Correlation between LOAD1 models and human AD modules
Reading Gene Expression Count matrix of LOAD1 cohort from Previous Lesson
load("../results/DEAnalysis_LOAD1.Rdata")
First, check the data:
head(DE_LOAD1.df)
symbol EntrezGene baseMean log2FoldChange lfcSE
ENSMUSG00000000001 Gnai3 14679 2587.33246 -0.027251874 0.05341582
ENSMUSG00000000028 Cdc45 12544 96.38913 -0.086316094 0.19815501
ENSMUSG00000000031 H19 14955 23.15992 -0.402670365 0.47978365
ENSMUSG00000000037 Scml2 107815 94.24871 -0.093235144 0.23666227
ENSMUSG00000000049 Apoh 11818 11.94380 -0.220259366 0.59500274
ENSMUSG00000000056 Narf 67608 3464.49361 0.009537733 0.05167193
stat pvalue padj model sex age
ENSMUSG00000000001 -0.5101836 0.6099228 0.9968456 APOE4 male 4
ENSMUSG00000000028 -0.4355989 0.6631278 0.9968456 APOE4 male 4
ENSMUSG00000000031 -0.8392749 0.4013151 0.9932419 APOE4 male 4
ENSMUSG00000000037 -0.3939586 0.6936116 0.9968456 APOE4 male 4
ENSMUSG00000000049 -0.3701821 0.7112468 0.9968456 APOE4 male 4
ENSMUSG00000000056 0.1845825 0.8535565 0.9968456 APOE4 male 4
unique(DE_LOAD1.df$model)
[1] "APOE4" "Trem2" "APOE4Trem2"
unique(DE_LOAD1.df$sex)
[1] "male" "female"
unique(DE_LOAD1.df$age)
[1] 4 8 12
Perform the correlation analysis
We directly input logFC table DE_LOAD1.df
to corr_function
:
order.model <- c("APOE4 (Male)", "APOE4 (Female)","Trem2 (Male)", "Trem2 (Female)","APOE4Trem2 (Male)", "APOE4Trem2 (Female)")
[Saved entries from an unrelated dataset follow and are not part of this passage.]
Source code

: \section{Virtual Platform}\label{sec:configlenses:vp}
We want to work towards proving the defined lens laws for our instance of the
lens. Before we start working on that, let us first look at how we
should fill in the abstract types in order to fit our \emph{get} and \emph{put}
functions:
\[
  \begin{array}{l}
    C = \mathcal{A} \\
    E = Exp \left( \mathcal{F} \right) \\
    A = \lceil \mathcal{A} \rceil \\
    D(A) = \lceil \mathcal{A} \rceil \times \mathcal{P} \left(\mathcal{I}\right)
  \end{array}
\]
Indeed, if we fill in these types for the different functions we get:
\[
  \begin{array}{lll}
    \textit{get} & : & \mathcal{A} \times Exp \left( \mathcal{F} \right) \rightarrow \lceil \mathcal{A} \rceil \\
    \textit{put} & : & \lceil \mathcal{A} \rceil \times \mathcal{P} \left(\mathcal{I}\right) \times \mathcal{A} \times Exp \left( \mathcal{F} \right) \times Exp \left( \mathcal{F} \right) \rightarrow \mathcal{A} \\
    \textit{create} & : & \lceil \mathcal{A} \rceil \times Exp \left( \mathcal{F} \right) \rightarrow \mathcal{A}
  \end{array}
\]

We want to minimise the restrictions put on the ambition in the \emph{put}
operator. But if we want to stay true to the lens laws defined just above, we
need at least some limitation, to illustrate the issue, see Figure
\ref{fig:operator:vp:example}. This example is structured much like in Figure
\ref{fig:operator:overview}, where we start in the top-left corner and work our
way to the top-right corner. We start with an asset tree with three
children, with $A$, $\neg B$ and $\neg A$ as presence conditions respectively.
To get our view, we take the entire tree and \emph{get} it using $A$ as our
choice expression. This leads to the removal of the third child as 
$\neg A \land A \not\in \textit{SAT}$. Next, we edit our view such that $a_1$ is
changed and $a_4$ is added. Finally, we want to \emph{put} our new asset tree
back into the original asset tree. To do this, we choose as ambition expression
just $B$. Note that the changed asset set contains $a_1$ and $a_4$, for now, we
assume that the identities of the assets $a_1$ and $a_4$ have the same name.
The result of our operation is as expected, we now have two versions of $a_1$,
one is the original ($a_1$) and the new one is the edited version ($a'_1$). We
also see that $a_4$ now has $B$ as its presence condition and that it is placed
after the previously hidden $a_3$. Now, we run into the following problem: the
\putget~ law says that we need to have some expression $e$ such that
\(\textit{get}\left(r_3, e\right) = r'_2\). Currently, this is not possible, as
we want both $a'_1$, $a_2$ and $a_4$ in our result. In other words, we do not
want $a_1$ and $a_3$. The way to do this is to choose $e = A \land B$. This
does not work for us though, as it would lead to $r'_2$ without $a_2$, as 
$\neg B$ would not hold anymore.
correlation_for_plot <- corr_function(DE_LOAD1.df)
head(correlation_for_plot)
# A tibble: 6 × 10
cluster cluster_label module model sex age correlation p_value significant
<chr> <fct> <fct> <chr> <chr> <int> <dbl> <dbl> <lgl>
1 Consen… "Consensus C… TCXbl… APOE4 fema… 4 -0.0251 3.37e-1 FALSE
2 Consen… "Consensus C… PHGye… APOE4 fema… 4 -0.148 2.34e-5 TRUE
3 Consen… "Consensus C… IFGye… APOE4 fema… 4 0.0911 1.86e-2 TRUE
4 Consen… "Consensus C… TCXbl… APOE4 fema… 8 -0.0230 3.79e-1 FALSE
5 Consen… "Consensus C… PHGye… APOE4 fema… 8 -0.110 1.73e-3 TRUE
6 Consen… "Consensus C… IFGye… APOE4 fema… 8 -0.0566 1.45e-1 FALSE
# ℹ 1 more variable: model_sex <fct>
Visualize the correlation plot
#range of correlation
range(correlation_for_plot$correlation)
[1] -0.2256401 0.1073370
magora_corrplot(correlation_for_plot,0.25)
What do you conclude from this plot?
Key Points
AMP-AD gene modules represent major transcriptomic heterogeneity in AD.
Correlation of logFC is a practical approach for human-mouse alignment of AD-associated transcriptomic signatures.